Your graphics are really top notch. They blow the competition from TI-99/4 game shelf OFF the shelf with ease, look better than a lot (most?) of MSX games, and are competitive with my beloved C64 (which is my bias, but also programmers got so good at exploiting the hardware, something the architecture of the TI graphics chip doesn’t permit I think). I think the reason your games are better could be a combination of the extra memory you have to spare on graphics and that you spent so much time perfecting the game compared to the typical hobbyist development. TI and C64 have different restrictions to the use of color and the screen resolution. For example, I was shocked when you started shading your text! I’m used to one color per character cell but it looks like TI allows you to use a different color on every row of a character (and no other games at game shelf exploit this).
One more thing. A lot of other people have posted here that they are working on their own CRPGs, or you have mentioned them at some time. I knew about Realms of Quest before I found you because I was curious about what games were made for VIC-20. But I have no idea about the others. It would be cool if you could have a bit of cross-advertising and post at least links to the blog, forum, or page where the other projects are taking place (ideally listing the platform, a screenshot, and couple sentences what it emulates or focuses on). I’m interested in the development process and the capabilities of the different systems. Encourage the other developers to do the same to spread the word about ROA. I’m sure a lot of people are interested in the development if not also the game, and haven’t found your page and blog yet.
Thank you! Part of the long time is because a hobby project has a bad tendency to get shelved, picked up, shelved again, etc. 😀 I think honestly it wouldn’t have taken that long otherwise.
Yeah, I only have music on the title screen. The TI sound chip is “okay” but not SID-chip worthy, and trying to do music in gameplay would be problematic and, as you observe, annoying.
Message speed is something I’ve considered. I got mostly hard-coded values everywhere, so I’m not certain if having it variable based on user settings is a good idea or not. Recent changes have made the combat mode in particular be more graphic with notifications on the battlemap, which I think will help mitigate part of the problem.

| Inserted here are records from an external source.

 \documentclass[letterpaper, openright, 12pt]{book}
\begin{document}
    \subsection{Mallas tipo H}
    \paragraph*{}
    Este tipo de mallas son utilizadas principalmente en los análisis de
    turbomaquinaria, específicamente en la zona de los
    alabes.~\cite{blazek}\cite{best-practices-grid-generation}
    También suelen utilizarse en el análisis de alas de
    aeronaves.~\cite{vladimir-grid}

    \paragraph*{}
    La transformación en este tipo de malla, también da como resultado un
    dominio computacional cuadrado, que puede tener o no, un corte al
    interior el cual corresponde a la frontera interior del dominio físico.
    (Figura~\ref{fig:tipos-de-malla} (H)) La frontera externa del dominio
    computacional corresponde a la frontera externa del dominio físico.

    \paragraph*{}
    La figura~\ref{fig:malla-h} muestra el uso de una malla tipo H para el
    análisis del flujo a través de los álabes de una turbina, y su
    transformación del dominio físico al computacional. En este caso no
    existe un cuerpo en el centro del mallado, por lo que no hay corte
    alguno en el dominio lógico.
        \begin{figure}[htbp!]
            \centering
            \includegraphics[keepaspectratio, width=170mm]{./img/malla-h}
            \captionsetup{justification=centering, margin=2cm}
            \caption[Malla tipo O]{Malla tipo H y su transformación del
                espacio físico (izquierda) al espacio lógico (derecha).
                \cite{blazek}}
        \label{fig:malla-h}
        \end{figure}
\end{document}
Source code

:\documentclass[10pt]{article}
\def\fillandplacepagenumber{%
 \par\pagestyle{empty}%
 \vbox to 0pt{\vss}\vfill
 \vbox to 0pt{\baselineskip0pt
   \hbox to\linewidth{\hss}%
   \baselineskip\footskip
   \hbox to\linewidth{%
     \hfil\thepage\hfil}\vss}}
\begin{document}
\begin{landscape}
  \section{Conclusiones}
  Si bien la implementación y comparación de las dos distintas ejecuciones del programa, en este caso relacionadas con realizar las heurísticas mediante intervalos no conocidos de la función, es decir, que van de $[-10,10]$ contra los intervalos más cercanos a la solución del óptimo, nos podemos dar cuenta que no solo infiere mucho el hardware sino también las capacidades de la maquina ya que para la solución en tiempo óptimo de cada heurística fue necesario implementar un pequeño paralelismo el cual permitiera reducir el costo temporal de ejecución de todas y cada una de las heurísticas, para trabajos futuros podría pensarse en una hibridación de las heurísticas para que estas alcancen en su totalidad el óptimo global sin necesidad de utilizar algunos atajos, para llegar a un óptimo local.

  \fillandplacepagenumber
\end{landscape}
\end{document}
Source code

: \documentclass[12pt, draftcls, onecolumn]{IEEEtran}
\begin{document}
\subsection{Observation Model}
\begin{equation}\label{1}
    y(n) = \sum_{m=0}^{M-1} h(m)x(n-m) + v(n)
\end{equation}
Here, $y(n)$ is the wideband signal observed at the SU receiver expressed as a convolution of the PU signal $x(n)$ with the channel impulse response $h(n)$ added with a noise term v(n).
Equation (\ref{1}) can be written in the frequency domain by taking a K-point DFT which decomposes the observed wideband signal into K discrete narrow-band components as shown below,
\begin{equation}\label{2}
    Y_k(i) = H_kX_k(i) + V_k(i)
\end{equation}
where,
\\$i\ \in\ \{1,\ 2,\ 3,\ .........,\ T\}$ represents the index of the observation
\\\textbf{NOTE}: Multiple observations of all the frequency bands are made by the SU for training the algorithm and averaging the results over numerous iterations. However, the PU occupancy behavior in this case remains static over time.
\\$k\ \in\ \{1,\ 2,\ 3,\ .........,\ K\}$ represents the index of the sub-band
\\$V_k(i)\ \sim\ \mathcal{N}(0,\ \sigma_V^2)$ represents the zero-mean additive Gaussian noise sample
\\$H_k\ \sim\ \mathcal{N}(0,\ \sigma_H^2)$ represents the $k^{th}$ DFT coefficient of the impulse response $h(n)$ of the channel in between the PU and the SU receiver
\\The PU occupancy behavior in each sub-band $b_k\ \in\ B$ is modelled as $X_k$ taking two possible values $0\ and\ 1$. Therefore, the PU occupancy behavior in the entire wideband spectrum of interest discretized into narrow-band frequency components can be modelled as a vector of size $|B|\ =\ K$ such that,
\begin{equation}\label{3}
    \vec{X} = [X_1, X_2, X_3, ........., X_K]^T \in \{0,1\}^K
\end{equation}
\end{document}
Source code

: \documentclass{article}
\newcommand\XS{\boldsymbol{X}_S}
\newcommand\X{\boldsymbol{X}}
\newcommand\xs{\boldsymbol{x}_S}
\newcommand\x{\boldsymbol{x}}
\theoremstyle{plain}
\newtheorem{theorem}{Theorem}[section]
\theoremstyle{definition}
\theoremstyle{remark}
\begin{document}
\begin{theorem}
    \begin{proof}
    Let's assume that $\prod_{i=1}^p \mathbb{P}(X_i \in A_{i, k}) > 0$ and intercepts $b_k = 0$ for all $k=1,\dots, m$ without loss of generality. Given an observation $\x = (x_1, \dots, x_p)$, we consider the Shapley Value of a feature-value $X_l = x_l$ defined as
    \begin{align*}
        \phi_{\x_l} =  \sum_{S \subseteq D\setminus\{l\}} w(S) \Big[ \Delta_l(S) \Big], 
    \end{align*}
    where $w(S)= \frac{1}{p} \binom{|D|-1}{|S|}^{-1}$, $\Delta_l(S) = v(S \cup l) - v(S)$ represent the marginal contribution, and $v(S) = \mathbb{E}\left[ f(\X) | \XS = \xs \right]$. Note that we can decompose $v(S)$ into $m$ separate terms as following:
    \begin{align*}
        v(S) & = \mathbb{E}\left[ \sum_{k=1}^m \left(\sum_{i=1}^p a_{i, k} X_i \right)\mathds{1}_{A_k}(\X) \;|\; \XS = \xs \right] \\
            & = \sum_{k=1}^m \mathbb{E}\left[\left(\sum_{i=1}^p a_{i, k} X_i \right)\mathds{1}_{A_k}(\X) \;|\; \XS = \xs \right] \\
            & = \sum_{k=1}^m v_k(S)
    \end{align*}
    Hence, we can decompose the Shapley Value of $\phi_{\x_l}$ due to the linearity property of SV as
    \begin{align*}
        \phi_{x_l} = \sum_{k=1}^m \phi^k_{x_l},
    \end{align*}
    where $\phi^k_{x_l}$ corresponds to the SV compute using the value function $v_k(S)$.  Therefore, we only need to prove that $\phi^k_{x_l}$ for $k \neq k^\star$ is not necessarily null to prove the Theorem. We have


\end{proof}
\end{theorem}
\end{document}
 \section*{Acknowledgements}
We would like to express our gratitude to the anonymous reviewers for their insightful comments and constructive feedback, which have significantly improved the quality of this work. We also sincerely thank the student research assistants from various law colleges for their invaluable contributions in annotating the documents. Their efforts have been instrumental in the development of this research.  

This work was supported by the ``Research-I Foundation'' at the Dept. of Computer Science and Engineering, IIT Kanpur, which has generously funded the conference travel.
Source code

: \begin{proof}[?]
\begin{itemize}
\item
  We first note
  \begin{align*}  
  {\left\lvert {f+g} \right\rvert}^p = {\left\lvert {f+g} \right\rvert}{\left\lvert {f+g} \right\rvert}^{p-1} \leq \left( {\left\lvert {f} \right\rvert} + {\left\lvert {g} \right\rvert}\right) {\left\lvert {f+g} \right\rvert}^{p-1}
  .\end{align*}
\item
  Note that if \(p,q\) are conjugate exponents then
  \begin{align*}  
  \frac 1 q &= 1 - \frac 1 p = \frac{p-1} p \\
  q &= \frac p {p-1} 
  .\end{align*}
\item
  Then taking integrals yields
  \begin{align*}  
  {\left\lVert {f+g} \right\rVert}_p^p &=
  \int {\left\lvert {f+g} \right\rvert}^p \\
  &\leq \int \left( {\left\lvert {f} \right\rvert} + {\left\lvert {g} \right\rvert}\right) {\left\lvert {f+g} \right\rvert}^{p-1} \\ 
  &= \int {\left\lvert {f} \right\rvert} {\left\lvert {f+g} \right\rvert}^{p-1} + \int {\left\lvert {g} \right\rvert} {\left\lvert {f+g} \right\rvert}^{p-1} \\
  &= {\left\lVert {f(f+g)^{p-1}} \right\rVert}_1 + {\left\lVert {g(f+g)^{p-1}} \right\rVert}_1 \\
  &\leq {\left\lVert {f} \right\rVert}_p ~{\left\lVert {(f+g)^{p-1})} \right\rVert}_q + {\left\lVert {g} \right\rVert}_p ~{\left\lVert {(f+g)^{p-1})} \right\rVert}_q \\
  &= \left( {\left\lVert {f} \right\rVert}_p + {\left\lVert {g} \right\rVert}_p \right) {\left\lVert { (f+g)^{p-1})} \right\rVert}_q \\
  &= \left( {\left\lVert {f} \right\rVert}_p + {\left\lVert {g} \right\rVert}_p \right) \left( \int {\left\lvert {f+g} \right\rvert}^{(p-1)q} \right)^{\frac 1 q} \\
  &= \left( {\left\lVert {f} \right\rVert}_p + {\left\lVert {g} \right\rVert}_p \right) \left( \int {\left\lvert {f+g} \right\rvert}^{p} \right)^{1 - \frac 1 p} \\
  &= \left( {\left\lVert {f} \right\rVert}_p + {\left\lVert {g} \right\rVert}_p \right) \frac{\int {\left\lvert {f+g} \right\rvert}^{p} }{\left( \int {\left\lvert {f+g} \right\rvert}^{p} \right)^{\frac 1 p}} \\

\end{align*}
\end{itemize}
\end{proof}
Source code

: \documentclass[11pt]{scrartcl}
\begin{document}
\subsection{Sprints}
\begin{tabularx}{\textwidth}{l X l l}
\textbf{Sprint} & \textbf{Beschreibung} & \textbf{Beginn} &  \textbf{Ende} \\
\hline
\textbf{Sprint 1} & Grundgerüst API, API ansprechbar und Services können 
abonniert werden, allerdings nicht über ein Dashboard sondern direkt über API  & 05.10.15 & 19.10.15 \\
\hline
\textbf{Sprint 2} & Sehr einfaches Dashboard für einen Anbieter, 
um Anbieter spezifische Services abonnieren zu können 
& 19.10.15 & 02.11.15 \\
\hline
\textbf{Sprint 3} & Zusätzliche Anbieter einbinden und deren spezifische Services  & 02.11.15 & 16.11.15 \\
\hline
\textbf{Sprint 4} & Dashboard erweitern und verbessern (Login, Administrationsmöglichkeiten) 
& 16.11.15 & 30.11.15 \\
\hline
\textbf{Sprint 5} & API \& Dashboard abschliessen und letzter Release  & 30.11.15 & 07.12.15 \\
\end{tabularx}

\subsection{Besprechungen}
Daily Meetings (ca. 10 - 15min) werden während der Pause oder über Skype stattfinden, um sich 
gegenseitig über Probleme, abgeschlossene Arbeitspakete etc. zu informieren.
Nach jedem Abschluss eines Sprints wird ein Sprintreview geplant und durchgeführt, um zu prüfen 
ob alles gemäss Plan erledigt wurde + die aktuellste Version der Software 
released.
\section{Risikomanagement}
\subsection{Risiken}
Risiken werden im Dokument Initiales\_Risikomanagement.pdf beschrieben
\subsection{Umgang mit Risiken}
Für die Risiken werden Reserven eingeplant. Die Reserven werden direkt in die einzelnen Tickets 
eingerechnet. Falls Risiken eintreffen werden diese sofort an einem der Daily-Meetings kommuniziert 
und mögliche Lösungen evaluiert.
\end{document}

The TI and the MSX-1 actually share the same video chip, the TMS9918A! (Or 28A, outside the states, that’s the PAL version) And yeah, the TI is capable of displaying all 16 colors in bitmap mode, and 2 colors for every row of 8 pixels. It still uses a cell architecture, it just uses three 256 character tables to render the screen. My CRPG uses a hybrid mode that only uses a single character set, which saves room in video memory. The extra CPU memory helps mainly to provide a quick means to swap character sets out; I originally would load them from disk.
I do try and spread the word on other games. One of my beta testers is actually developing a CRPG for the C64, in fact! I believe at the moment his page on the project is inactive, but I know the work is still ongoing.